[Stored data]

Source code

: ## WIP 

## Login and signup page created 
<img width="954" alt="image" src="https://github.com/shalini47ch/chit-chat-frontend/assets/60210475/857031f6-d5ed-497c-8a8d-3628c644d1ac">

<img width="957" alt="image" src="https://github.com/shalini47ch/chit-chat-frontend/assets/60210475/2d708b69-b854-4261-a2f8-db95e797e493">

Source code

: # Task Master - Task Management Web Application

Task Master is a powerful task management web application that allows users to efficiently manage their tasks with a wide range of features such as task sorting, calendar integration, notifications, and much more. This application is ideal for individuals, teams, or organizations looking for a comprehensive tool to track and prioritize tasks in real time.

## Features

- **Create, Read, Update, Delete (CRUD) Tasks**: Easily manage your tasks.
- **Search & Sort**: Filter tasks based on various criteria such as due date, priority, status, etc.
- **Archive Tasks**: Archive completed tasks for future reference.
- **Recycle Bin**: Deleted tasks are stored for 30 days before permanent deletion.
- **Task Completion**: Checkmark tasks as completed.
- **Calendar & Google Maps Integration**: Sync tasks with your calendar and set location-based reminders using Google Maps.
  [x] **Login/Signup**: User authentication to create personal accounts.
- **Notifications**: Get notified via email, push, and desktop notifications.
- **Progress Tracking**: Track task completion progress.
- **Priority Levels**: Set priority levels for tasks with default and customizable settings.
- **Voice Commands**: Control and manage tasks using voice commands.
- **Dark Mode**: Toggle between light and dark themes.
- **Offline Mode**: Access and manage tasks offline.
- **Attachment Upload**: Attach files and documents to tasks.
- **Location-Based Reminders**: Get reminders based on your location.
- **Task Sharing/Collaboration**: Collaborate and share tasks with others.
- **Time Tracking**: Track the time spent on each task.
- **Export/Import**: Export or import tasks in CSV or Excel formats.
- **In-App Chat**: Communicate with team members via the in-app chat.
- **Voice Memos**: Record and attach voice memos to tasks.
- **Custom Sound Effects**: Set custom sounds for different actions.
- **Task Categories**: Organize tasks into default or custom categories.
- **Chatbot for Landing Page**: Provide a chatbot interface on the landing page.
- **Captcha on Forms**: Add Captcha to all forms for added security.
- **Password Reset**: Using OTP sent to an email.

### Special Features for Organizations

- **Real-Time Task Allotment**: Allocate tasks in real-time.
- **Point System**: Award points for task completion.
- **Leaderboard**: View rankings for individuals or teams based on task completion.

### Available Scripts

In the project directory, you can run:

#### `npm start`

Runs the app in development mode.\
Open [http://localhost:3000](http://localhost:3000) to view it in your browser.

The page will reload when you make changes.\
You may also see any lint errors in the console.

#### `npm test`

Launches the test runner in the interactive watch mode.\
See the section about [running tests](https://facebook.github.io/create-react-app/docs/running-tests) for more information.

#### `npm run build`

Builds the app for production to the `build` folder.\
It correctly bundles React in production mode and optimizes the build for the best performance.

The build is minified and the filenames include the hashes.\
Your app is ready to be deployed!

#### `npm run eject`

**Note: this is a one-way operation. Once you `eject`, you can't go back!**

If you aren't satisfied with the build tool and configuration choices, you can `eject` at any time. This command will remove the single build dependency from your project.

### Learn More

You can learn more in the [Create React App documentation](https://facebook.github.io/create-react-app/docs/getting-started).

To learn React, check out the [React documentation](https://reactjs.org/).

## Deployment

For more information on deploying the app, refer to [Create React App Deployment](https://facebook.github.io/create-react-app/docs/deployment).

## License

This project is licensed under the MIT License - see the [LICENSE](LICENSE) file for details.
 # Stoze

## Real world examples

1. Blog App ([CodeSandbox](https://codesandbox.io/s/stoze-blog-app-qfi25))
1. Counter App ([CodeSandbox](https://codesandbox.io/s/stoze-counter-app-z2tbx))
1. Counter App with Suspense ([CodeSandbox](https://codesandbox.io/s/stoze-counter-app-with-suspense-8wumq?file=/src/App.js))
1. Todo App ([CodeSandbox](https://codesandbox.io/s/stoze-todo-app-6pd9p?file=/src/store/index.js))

**WHAT TO PRODUCE:**
Please return every line of the data, unaltered.

**EXERCISE ANSWER:**
Source code

: ## WIP 

## Login and signup page created 
<img width="954" alt="image" src="https://github.com/shalini47ch/chit-chat-frontend/assets/60210475/857031f6-d5ed-497c-8a8d-3628c644d1ac">

<img width="957" alt="image" src="https://github.com/shalini47ch/chit-chat-frontend/assets/60210475/2d708b69-b854-4261-a2f8-db95e797e493">

Source code

: # Task Master - Task Management Web Application

Task Master is a powerful task management web application that allows users to efficiently manage their tasks with a wide range of features such as task sorting, calendar integration, notifications, and much more. This application is ideal for individuals, teams, or organizations looking for a comprehensive tool to track and prioritize tasks in real time.

## Features

- **Create, Read, Update, Delete (CRUD) Tasks**: Easily manage your tasks.
- **Search & Sort**: Filter tasks based on various criteria such as due date, priority, status, etc.
- **Archive Tasks**: Archive completed tasks for future reference.
- **Recycle Bin**: Deleted tasks are stored for 30 days before permanent deletion.
- **Task Completion**: Checkmark tasks as completed.
- **Calendar & Google Maps Integration**: Sync tasks with your calendar and set location-based reminders using Google Maps.
  [x] **Login/Signup**: User authentication to create personal accounts.
- **Notifications**: Get notified via email, push, and desktop notifications.
- **Progress Tracking**: Track task completion progress.
- **Priority Levels**: Set priority levels for tasks with default and customizable settings.
- **Voice Commands**: Control and manage tasks using voice commands.
- **Dark Mode**: Toggle between light and dark themes.
- **Offline Mode**: Access and manage tasks offline.
- **Attachment Upload**: Attach files and documents to tasks.
- **Location-Based Reminders**: Get reminders based on your location.
- **Task Sharing/Collaboration**: Collaborate and share tasks with others.
- **Time Tracking**: Track the time spent on each task.
- **Export/Import**: Export or import tasks in CSV or Excel formats.
- **In-App Chat**: Communicate with team members via the in-app chat.
- **Voice Memos**: Record and attach voice memos to tasks.
- **Custom Sound Effects**: Set custom sounds for different actions.
- **Task Categories**: Organize tasks into default or custom categories.
- **Chatbot for Landing Page**: Provide a chatbot interface on the landing page.
- **Captcha on Forms**: Add Captcha to all forms for added security.
- **Password Reset**: Using OTP sent to an email.

### Special Features for Organizations

- **Real-Time Task Allotment**: Allocate tasks in real-time.
- **Point System**: Award points for task completion.
- **Leaderboard**: View rankings for individuals or teams based on task completion.

### Available Scripts

In the project directory, you can run:

#### `npm start`

Runs the app in development mode.\
Open [http://localhost:3000](http://localhost:3000) to view it in your browser.

The page will reload when you make changes.\
You may also see any lint errors in the console.

#### `npm test`

Launches the test runner in the interactive watch mode.\
See the section about [running tests](https://facebook.github.io/create-react-app/docs/running-tests) for more information.

#### `npm run build`

Builds the app for production to the `build` folder.\
It correctly bundles React in production mode and optimizes the build for the best performance.

The build is minified and the filenames include the hashes.\
Your app is ready to be deployed!

#### `npm run eject`

**Note: this is a one-way operation. Once you `eject`, you can't go back!**

If you aren't satisfied with the build tool and configuration choices, you can `eject` at any time. This command will remove the single build dependency from your project.

### Learn More

You can learn more in the [Create React App documentation](https://facebook.github.io/create-react-app/docs/getting-started).

To learn React, check out the [React documentation](https://reactjs.org/).

## Deployment

For more information on deploying the app, refer to [Create React App Deployment](https://facebook.github.io/create-react-app/docs/deployment).

## License

This project is licensed under the MIT License - see the [LICENSE](LICENSE) file for details.
 # Stoze

## Real world examples

1. Blog App ([CodeSandbox](https://codesandbox.io/s/stoze-blog-app-qfi25))
1. Counter App ([CodeSandbox](https://codesandbox.io/s/stoze-counter-app-z2tbx))
1. Counter App with Suspense ([CodeSandbox](https://codesandbox.io/s/stoze-counter-app-with-suspense-8wumq?file=/src/App.js))
1. Todo App ([CodeSandbox](https://codesandbox.io/s/stoze-todo-app-6pd9p?file=/src/store/index.js))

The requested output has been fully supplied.